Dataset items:

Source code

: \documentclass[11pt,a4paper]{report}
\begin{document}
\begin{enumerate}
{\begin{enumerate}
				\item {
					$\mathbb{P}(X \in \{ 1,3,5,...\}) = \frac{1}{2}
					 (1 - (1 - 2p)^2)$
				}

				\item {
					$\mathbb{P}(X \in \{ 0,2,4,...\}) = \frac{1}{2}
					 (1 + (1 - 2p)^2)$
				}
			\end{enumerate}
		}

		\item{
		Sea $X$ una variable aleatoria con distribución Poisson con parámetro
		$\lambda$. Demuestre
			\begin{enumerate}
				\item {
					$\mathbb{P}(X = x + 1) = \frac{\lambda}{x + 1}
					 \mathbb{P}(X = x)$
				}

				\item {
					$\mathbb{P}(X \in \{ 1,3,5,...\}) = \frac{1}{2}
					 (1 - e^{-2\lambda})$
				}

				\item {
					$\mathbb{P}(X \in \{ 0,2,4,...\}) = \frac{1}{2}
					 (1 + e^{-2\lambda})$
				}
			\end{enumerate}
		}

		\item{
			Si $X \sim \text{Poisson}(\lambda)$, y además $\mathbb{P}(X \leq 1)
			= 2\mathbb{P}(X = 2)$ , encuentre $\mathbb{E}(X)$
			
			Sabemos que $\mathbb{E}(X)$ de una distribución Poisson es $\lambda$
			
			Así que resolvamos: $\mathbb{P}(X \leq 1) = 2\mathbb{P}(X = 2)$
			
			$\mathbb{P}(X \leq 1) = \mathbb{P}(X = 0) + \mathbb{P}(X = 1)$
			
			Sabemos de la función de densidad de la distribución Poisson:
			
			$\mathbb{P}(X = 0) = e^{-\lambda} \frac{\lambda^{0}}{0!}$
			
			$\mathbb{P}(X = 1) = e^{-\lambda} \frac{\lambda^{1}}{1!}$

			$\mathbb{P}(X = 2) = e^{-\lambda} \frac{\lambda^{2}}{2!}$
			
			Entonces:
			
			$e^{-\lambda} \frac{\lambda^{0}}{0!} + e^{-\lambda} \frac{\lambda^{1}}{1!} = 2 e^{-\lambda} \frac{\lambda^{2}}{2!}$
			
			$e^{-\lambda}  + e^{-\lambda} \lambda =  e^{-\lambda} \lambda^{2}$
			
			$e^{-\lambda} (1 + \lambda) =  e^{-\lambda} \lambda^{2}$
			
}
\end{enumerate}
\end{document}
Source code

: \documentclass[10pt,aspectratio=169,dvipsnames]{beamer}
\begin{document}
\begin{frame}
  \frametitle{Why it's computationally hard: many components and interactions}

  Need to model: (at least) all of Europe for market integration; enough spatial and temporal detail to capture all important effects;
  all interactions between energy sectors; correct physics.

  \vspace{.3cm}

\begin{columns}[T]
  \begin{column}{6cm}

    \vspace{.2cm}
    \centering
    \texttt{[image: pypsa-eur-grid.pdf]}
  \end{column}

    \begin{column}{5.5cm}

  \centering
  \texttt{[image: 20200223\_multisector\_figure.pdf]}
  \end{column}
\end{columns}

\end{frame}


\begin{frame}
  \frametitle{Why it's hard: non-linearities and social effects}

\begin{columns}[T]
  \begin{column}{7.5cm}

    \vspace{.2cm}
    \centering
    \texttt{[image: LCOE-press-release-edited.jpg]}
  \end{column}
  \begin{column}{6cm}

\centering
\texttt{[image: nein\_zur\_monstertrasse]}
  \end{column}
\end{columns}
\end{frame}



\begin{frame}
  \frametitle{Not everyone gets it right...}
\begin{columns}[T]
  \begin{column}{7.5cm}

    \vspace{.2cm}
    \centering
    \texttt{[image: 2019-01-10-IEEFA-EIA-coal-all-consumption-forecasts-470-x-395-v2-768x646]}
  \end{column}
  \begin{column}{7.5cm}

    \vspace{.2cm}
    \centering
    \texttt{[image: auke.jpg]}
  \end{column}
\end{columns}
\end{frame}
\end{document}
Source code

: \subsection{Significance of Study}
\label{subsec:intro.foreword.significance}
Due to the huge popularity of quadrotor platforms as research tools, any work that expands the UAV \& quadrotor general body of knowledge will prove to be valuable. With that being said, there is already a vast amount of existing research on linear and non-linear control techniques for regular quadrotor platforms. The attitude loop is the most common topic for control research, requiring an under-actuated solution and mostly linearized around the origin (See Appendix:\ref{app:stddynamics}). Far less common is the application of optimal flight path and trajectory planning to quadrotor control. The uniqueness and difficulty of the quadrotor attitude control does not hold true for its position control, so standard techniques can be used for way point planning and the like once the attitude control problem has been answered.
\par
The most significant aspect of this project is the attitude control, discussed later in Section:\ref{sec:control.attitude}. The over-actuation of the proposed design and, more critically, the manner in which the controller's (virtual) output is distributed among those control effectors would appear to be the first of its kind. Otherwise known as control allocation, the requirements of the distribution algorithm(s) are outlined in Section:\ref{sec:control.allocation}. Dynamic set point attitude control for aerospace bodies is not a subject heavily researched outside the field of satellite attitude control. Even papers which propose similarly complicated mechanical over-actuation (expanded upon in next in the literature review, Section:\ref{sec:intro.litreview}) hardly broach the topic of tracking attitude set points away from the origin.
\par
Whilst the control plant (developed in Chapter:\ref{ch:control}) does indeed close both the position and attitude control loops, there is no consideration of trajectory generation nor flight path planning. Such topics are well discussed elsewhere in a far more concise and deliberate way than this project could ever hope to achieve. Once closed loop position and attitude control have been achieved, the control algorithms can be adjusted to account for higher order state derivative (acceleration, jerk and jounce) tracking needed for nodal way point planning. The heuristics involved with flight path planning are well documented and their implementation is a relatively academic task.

WHAT THIS TASK INVOLVES: The data above needs to be given again exactly, with no line left out.

RESPONSE BOX:
Source code

: \documentclass[11pt,a4paper]{report}
\begin{document}
\begin{enumerate}
{\begin{enumerate}
				\item {
					$\mathbb{P}(X \in \{ 1,3,5,...\}) = \frac{1}{2}
					 (1 - (1 - 2p)^2)$
				}

				\item {
					$\mathbb{P}(X \in \{ 0,2,4,...\}) = \frac{1}{2}
					 (1 + (1 - 2p)^2)$
				}
			\end{enumerate}
		}

		\item{
		Sea $X$ una variable aleatoria con distribución Poisson con parámetro
		$\lambda$. Demuestre
			\begin{enumerate}
				\item {
					$\mathbb{P}(X = x + 1) = \frac{\lambda}{x + 1}
					 \mathbb{P}(X = x)$
				}

				\item {
					$\mathbb{P}(X \in \{ 1,3,5,...\}) = \frac{1}{2}
					 (1 - e^{-2\lambda})$
				}

				\item {
					$\mathbb{P}(X \in \{ 0,2,4,...\}) = \frac{1}{2}
					 (1 + e^{-2\lambda})$
				}
			\end{enumerate}
		}

		\item{
			Si $X \sim \text{Poisson}(\lambda)$, y además $\mathbb{P}(X \leq 1)
			= 2\mathbb{P}(X = 2)$ , encuentre $\mathbb{E}(X)$
			
			Sabemos que $\mathbb{E}(X)$ de una distribución Poisson es $\lambda$
			
			Así que resolvamos: $\mathbb{P}(X \leq 1) = 2\mathbb{P}(X = 2)$
			
			$\mathbb{P}(X \leq 1) = \mathbb{P}(X = 0) + \mathbb{P}(X = 1)$
			
			Sabemos de la función de densidad de la distribución Poisson:
			
			$\mathbb{P}(X = 0) = e^{-\lambda} \frac{\lambda^{0}}{0!}$
			
			$\mathbb{P}(X = 1) = e^{-\lambda} \frac{\lambda^{1}}{1!}$

			$\mathbb{P}(X = 2) = e^{-\lambda} \frac{\lambda^{2}}{2!}$
			
			Entonces:
			
			$e^{-\lambda} \frac{\lambda^{0}}{0!} + e^{-\lambda} \frac{\lambda^{1}}{1!} = 2 e^{-\lambda} \frac{\lambda^{2}}{2!}$
			
			$e^{-\lambda}  + e^{-\lambda} \lambda =  e^{-\lambda} \lambda^{2}$
			
			$e^{-\lambda} (1 + \lambda) =  e^{-\lambda} \lambda^{2}$
			
}
\end{enumerate}
\end{document}
Source code

: \documentclass[10pt,aspectratio=169,dvipsnames]{beamer}
\begin{document}
\begin{frame}
  \frametitle{Why it's computationally hard: many components and interactions}

  Need to model: (at least) all of Europe for market integration; enough spatial and temporal detail to capture all important effects;
  all interactions between energy sectors; correct physics.

  \vspace{.3cm}

\begin{columns}[T]
  \begin{column}{6cm}

    \vspace{.2cm}
    \centering
    \texttt{[image: pypsa-eur-grid.pdf]}
  \end{column}

    \begin{column}{5.5cm}

  \centering
  \texttt{[image: 20200223\_multisector\_figure.pdf]}
  \end{column}
\end{columns}

\end{frame}


\begin{frame}
  \frametitle{Why it's hard: non-linearities and social effects}

\begin{columns}[T]
  \begin{column}{7.5cm}

    \vspace{.2cm}
    \centering
    \texttt{[image: LCOE-press-release-edited.jpg]}
  \end{column}
  \begin{column}{6cm}

\centering
\texttt{[image: nein\_zur\_monstertrasse]}
  \end{column}
\end{columns}
\end{frame}



\begin{frame}
  \frametitle{Not everyone gets it right...}
\begin{columns}[T]
  \begin{column}{7.5cm}

    \vspace{.2cm}
    \centering
    \texttt{[image: 2019-01-10-IEEFA-EIA-coal-all-consumption-forecasts-470-x-395-v2-768x646]}
  \end{column}
  \begin{column}{7.5cm}

    \vspace{.2cm}
    \centering
    \texttt{[image: auke.jpg]}
  \end{column}
\end{columns}
\end{frame}
\end{document}
Source code

: \subsection{Significance of Study}
\label{subsec:intro.foreword.significance}
Due to the huge popularity of quadrotor platforms as research tools, any work that expands the UAV \& quadrotor general body of knowledge will prove to be valuable. With that being said, there is already a vast amount of existing research on linear and non-linear control techniques for regular quadrotor platforms. The attitude loop is the most common topic for control research, requiring an under-actuated solution and mostly linearized around the origin (See Appendix:\ref{app:stddynamics}). Far less common is the application of optimal flight path and trajectory planning to quadrotor control. The uniqueness and difficulty of the quadrotor attitude control does not hold true for its position control, so standard techniques can be used for way point planning and the like once the attitude control problem has been answered.
\par
The most significant aspect of this project is the attitude control, discussed later in Section:\ref{sec:control.attitude}. The over-actuation of the proposed design and, more critically, the manner in which the controller's (virtual) output is distributed among those control effectors would appear to be the first of its kind. Otherwise known as control allocation, the requirements of the distribution algorithm(s) are outlined in Section:\ref{sec:control.allocation}. Dynamic set point attitude control for aerospace bodies is not a subject heavily researched outside the field of satellite attitude control. Even papers which propose similarly complicated mechanical over-actuation (expanded upon in next in the literature review, Section:\ref{sec:intro.litreview}) hardly broach the topic of tracking attitude set points away from the origin.
\par
Whilst the control plant (developed in Chapter:\ref{ch:control}) does indeed close both the position and attitude control loops, there is no consideration of trajectory generation nor flight path planning. Such topics are well discussed elsewhere in a far more concise and deliberate way than this project could ever hope to achieve. Once closed loop position and attitude control have been achieved, the control algorithms can be adjusted to account for higher order state derivative (acceleration, jerk and jounce) tracking needed for nodal way point planning. The heuristics involved with flight path planning are well documented and their implementation is a relatively academic task.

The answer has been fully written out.